Вполне в кантовской манере Соловьев ставит вопрос о нравственном миропорядке: как он возможен? Одной желательности этого порядка недостаточно. Желание психологично и субъективно, оно может быть плодом фантазии или заблуждения, вопрос же касается противоположного этому: может ли нравственный порядок быть или стать истинной действительностью? По Канту, мы – участники естественного порядка объективно, мы в нем; и мы несем в своей душе нравственный порядок, он существует субъективным образом, в нас. Однако нужен нравственный порядок не только в отдельных душах, но и между ними всеми, порядок не только индивидуально значимый и субъективный, но и общезначимый, объективный, в котором “все и каждый внутренне и существенно солидарны между собою в абсолютном, или всеедином”[52]. В. Соловьев подчеркнуто формулирует свое отличие от Канта, для которого нравственное начало сводилось лишь к субъективному сознанию долга. Канту не хватает “объ­ективного” понимания нравственного начала, которое (начало) должно выражаться “в известном общественном идеале”, а это предполагает опору на “метафи­зи­ческие” истины, теоретическая достоверность которых не зависит от их практической желательности[53].


ГЛАВА III

Добро и истина

Добро должно быть разумно обосновано

Для Канта нравственная цель в самом деле лишь идеальна и субъективна, но необходимо более полное определение нравственного начала, цель должна быть реальной и действительной, нужно убеждение в ее осуществимости. “Но осуществимость этой цели зависит, очевидно, не от ее внутреннего достоинства или желательности, а от объективных законов сущего, которые составляют предмет не этики, или практической философии, а философии чисто теоретической, принадлежат к области чистого знания. В этой области должен быть решен вопрос о подлинном бытии истинного абсолютного порядка, на котором единственно может основаться действительная сила нравственного начала. – И Соловьев продолжает. – Утверждение высшей цели и нормы для нашей нравственной деятельности требует... истинного знания: чтобы должным образом осуществить благо, необходимо знать истину; для того, чтобы делать, что должно, надо знать, что есть”[54].

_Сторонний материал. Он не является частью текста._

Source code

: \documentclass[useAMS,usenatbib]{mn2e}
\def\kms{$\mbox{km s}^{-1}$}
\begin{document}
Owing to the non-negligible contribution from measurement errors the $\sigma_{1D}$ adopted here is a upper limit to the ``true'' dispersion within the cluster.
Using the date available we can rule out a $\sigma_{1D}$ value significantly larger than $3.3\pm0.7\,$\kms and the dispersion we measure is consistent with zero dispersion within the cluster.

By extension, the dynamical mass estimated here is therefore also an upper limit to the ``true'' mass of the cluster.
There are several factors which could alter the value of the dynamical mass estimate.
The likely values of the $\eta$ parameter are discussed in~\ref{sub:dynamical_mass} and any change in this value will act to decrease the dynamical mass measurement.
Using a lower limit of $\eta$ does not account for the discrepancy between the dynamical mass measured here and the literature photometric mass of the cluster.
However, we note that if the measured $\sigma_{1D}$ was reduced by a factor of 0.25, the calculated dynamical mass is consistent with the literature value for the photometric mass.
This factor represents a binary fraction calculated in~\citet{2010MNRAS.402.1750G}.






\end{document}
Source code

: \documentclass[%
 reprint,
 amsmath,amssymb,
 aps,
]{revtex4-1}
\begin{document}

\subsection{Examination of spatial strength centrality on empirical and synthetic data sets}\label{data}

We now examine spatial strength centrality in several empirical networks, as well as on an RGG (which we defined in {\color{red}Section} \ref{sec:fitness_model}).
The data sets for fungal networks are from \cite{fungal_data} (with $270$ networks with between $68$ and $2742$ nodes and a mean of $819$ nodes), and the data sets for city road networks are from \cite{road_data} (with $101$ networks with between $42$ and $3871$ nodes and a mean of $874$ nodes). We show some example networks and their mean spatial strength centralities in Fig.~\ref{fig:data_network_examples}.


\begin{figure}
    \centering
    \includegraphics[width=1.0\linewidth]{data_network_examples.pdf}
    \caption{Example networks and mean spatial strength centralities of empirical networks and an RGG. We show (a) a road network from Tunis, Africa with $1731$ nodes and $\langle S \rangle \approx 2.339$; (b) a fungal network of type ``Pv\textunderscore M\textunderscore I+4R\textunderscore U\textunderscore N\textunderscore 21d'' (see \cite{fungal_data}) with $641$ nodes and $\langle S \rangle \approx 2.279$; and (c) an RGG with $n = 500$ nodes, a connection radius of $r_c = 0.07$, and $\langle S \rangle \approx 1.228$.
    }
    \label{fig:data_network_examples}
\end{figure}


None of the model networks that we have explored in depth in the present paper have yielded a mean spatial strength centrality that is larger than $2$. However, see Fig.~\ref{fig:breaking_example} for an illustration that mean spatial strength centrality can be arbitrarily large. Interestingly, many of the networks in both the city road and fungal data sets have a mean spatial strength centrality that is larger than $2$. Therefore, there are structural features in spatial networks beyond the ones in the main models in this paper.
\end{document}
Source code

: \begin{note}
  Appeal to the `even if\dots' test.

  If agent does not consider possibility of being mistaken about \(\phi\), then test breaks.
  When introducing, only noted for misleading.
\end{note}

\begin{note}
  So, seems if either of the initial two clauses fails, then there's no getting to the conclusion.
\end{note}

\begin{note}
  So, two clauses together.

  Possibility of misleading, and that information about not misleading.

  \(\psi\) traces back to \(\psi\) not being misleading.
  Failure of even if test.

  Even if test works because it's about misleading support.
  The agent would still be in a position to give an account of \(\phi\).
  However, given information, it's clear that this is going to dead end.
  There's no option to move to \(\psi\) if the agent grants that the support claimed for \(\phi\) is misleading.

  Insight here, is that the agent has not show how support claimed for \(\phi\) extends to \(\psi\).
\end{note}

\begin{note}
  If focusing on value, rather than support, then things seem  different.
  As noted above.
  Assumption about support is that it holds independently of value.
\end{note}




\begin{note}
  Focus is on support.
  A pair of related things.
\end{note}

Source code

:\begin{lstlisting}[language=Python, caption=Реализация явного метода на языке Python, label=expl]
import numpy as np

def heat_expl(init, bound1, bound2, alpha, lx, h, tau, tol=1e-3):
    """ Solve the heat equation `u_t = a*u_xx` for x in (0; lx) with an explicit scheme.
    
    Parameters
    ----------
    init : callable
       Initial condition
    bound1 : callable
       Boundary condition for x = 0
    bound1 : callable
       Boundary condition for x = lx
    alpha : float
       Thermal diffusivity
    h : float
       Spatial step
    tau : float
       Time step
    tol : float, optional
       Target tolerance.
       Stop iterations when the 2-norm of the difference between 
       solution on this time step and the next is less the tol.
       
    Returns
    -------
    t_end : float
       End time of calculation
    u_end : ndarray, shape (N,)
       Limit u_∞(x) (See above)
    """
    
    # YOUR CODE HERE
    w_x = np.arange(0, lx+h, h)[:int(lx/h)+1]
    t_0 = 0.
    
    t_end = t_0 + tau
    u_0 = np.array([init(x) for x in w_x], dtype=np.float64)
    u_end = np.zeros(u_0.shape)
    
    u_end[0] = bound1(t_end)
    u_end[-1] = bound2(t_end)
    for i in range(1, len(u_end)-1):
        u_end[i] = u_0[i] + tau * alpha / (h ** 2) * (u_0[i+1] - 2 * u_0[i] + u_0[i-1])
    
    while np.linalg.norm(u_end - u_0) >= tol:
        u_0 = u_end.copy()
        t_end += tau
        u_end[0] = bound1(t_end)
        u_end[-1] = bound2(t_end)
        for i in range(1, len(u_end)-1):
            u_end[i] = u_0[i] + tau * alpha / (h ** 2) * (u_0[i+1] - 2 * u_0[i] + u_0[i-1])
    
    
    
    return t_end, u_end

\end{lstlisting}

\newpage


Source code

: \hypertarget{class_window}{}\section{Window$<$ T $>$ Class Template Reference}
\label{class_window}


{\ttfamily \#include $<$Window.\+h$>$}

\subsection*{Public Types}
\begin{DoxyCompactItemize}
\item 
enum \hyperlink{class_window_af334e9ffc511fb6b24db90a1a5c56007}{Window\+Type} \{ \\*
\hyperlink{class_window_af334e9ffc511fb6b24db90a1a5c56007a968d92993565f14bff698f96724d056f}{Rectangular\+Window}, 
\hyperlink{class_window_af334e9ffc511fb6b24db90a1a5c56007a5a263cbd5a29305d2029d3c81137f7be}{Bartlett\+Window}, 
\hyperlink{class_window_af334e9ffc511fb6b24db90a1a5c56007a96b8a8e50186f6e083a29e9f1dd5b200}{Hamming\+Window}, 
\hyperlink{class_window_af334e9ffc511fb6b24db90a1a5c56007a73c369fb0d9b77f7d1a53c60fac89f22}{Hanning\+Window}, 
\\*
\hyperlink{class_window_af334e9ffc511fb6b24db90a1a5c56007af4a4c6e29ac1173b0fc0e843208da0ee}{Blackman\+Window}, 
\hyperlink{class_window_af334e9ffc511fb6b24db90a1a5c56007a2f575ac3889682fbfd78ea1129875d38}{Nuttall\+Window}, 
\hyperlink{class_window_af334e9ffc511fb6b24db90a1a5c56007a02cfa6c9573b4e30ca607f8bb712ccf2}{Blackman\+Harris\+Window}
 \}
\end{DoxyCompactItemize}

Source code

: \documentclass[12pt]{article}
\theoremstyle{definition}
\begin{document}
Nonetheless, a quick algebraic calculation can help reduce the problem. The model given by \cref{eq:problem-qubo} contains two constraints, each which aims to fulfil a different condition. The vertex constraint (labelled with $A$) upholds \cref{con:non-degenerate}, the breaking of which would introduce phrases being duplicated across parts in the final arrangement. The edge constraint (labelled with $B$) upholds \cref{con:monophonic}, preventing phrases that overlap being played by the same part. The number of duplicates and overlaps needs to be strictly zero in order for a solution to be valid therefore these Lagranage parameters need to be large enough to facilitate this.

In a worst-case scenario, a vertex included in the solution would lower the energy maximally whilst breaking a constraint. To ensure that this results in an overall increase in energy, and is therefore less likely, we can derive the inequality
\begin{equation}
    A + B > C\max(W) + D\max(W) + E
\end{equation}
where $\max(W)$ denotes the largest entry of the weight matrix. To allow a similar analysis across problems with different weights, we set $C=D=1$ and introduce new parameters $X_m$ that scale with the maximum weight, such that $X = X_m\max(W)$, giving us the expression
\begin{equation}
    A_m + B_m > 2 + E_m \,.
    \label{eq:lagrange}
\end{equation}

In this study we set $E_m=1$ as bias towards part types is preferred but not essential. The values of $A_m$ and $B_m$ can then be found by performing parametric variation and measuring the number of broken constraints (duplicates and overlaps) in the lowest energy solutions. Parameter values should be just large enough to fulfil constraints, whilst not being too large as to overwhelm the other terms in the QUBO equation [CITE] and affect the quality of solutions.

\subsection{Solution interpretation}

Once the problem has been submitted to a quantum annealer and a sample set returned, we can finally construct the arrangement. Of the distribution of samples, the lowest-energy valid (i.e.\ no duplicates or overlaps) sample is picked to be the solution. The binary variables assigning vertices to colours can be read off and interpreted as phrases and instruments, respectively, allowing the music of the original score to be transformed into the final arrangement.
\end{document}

И справедливо! Ибо чего стоит императив: никогда не относиться к человеку только как к средству, но всегда вместе с тем как к цели, если уразуметь человека не каков он есть поистине, а каким я его себе представляю? Ведь и для Великого Инквизитора человек – также не одно только средство, но и предмет и цель. Только каковым понят этот человек и в качестве какой – истинной ли цели? Скажем, кто-то принимает императив: благодетельствовать других, – другие явно суть цели его отношений; пусть каждый помогает другому, пусть все так относятся друг к другу. И весь мир, как заметил Гёте, превратится в добрую сиделку для себя. – В “добрую” ли? Продумаем ситуацию чуть дальше. Не будет ли помощь, с одной стороны, навязчивой и обременительной тому, кому ее оказывают (даже если это и не “американская помощь”)? А с другой стороны, не будет ли эта помощь прислуживать или потворствовать эгоистическим вожделениям? Альтруизм и жертвенность в одном человеке не только не исключает, но порой даже предполагает, что благодетельствуемый своекорыстен, и помощь имеет целью удовлетворить его в качестве такового. Справедливо возразят, что человек как цель должен рассматриваться в ином, более возвышенном смысле. В каком именно? Об этом как раз и спрашивает Вл.Соловьев: какова надлежащая концепция человека? В каком виде выступает он в качестве цели? И в качестве какой – истинной ли – цели? Действительно ли доброй цели?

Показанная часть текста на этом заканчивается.